(Stored data)
- Opening Delimiter -

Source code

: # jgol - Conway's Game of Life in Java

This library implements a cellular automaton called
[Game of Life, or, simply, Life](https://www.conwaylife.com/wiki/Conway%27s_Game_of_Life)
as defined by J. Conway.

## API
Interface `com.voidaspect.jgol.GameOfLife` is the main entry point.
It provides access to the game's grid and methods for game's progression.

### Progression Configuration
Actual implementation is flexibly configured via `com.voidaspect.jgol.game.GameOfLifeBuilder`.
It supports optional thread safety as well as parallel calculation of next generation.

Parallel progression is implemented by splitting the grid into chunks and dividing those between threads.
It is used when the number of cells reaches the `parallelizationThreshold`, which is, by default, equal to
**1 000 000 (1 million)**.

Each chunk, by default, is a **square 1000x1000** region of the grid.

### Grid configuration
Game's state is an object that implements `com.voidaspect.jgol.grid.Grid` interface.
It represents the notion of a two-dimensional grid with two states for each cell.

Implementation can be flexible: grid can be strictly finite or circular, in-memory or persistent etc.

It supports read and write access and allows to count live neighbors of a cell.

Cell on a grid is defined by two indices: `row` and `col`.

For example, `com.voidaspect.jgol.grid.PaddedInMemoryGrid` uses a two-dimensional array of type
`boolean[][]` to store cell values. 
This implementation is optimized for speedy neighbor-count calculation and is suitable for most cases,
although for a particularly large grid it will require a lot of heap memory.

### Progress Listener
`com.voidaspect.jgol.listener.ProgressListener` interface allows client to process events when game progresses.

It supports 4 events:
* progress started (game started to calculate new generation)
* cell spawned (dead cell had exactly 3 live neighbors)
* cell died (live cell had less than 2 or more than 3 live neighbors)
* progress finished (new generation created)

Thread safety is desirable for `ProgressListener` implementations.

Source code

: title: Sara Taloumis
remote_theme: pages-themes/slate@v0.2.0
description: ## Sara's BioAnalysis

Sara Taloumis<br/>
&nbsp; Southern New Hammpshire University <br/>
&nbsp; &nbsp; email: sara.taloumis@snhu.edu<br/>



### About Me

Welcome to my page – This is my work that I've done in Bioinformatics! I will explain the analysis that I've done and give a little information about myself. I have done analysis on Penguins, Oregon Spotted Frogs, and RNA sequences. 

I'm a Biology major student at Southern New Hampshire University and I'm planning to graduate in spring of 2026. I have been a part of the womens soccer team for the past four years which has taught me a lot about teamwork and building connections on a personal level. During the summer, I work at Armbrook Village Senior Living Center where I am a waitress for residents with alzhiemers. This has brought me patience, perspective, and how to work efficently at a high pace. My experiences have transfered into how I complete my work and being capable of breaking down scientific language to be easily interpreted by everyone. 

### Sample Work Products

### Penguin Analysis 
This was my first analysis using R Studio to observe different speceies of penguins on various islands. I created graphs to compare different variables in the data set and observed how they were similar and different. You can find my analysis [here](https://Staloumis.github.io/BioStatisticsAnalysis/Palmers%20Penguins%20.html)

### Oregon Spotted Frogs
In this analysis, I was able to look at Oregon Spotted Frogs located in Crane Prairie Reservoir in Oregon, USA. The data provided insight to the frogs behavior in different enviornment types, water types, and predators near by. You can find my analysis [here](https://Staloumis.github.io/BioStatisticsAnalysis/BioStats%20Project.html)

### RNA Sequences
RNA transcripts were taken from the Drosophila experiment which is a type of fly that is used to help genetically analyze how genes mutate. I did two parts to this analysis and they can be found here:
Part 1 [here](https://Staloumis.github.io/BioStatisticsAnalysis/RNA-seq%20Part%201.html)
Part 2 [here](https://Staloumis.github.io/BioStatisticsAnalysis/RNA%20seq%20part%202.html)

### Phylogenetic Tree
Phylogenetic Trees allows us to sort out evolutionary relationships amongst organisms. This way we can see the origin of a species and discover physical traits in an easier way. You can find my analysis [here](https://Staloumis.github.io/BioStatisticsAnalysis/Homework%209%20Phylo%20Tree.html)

- Closing Delimiter -

EXERCISE PROMPT ▸ Your task is an exact transcription of every line above.

TASK RESPONSE ▸
Source code

: # jgol - Conway's Game of Life in Java

This library implements a cellular automaton called
[Game of Life, or, simply, Life](https://www.conwaylife.com/wiki/Conway%27s_Game_of_Life)
as defined by J. Conway.

## API
Interface `com.voidaspect.jgol.GameOfLife` is the main entry point.
It provides access to the game's grid and methods for game's progression.

### Progression Configuration
Actual implementation is flexibly configured via `com.voidaspect.jgol.game.GameOfLifeBuilder`.
It supports optional thread safety as well as parallel calculation of next generation.

Parallel progression is implemented by splitting the grid into chunks and dividing those between threads.
It is used when the number of cells reaches the `parallelizationThreshold`, which is, by default, equal to
**1 000 000 (1 million)**.

Each chunk, by default, is a **square 1000x1000** region of the grid.

### Grid configuration
Game's state is an object that implements `com.voidaspect.jgol.grid.Grid` interface.
It represents the notion of a two-dimensional grid with two states for each cell.

Implementation can be flexible: grid can be strictly finite or circular, in-memory or persistent etc.

It supports read and write access and allows to count live neighbors of a cell.

Cell on a grid is defined by two indices: `row` and `col`.

For example, `com.voidaspect.jgol.grid.PaddedInMemoryGrid` uses a two-dimensional array of type
`boolean[][]` to store cell values. 
This implementation is optimized for speedy neighbor-count calculation and is suitable for most cases,
although for a particularly large grid it will require a lot of heap memory.

### Progress Listener
`com.voidaspect.jgol.listener.ProgressListener` interface allows client to process events when game progresses.

It supports 4 events:
* progress started (game started to calculate new generation)
* cell spawned (dead cell had exactly 3 live neighbors)
* cell died (live cell had less than 2 or more than 3 live neighbors)
* progress finished (new generation created)

Thread safety is desirable for `ProgressListener` implementations.

Source code

: title: Sara Taloumis
remote_theme: pages-themes/slate@v0.2.0
description: ## Sara's BioAnalysis

Sara Taloumis<br/>
&nbsp; Southern New Hammpshire University <br/>
&nbsp; &nbsp; email: sara.taloumis@snhu.edu<br/>



### About Me

Welcome to my page – This is my work that I've done in Bioinformatics! I will explain the analysis that I've done and give a little information about myself. I have done analysis on Penguins, Oregon Spotted Frogs, and RNA sequences. 

I'm a Biology major student at Southern New Hampshire University and I'm planning to graduate in spring of 2026. I have been a part of the womens soccer team for the past four years which has taught me a lot about teamwork and building connections on a personal level. During the summer, I work at Armbrook Village Senior Living Center where I am a waitress for residents with alzhiemers. This has brought me patience, perspective, and how to work efficently at a high pace. My experiences have transfered into how I complete my work and being capable of breaking down scientific language to be easily interpreted by everyone. 

### Sample Work Products

### Penguin Analysis 
This was my first analysis using R Studio to observe different speceies of penguins on various islands. I created graphs to compare different variables in the data set and observed how they were similar and different. You can find my analysis [here](https://Staloumis.github.io/BioStatisticsAnalysis/Palmers%20Penguins%20.html)

### Oregon Spotted Frogs
In this analysis, I was able to look at Oregon Spotted Frogs located in Crane Prairie Reservoir in Oregon, USA. The data provided insight to the frogs behavior in different enviornment types, water types, and predators near by. You can find my analysis [here](https://Staloumis.github.io/BioStatisticsAnalysis/BioStats%20Project.html)

### RNA Sequences
RNA transcripts were taken from the Drosophila experiment which is a type of fly that is used to help genetically analyze how genes mutate. I did two parts to this analysis and they can be found here:
Part 1 [here](https://Staloumis.github.io/BioStatisticsAnalysis/RNA-seq%20Part%201.html)
Part 2 [here](https://Staloumis.github.io/BioStatisticsAnalysis/RNA%20seq%20part%202.html)

### Phylogenetic Tree
Phylogenetic Trees allows us to sort out evolutionary relationships amongst organisms. This way we can see the origin of a species and discover physical traits in an easier way. You can find my analysis [here](https://Staloumis.github.io/BioStatisticsAnalysis/Homework%209%20Phylo%20Tree.html)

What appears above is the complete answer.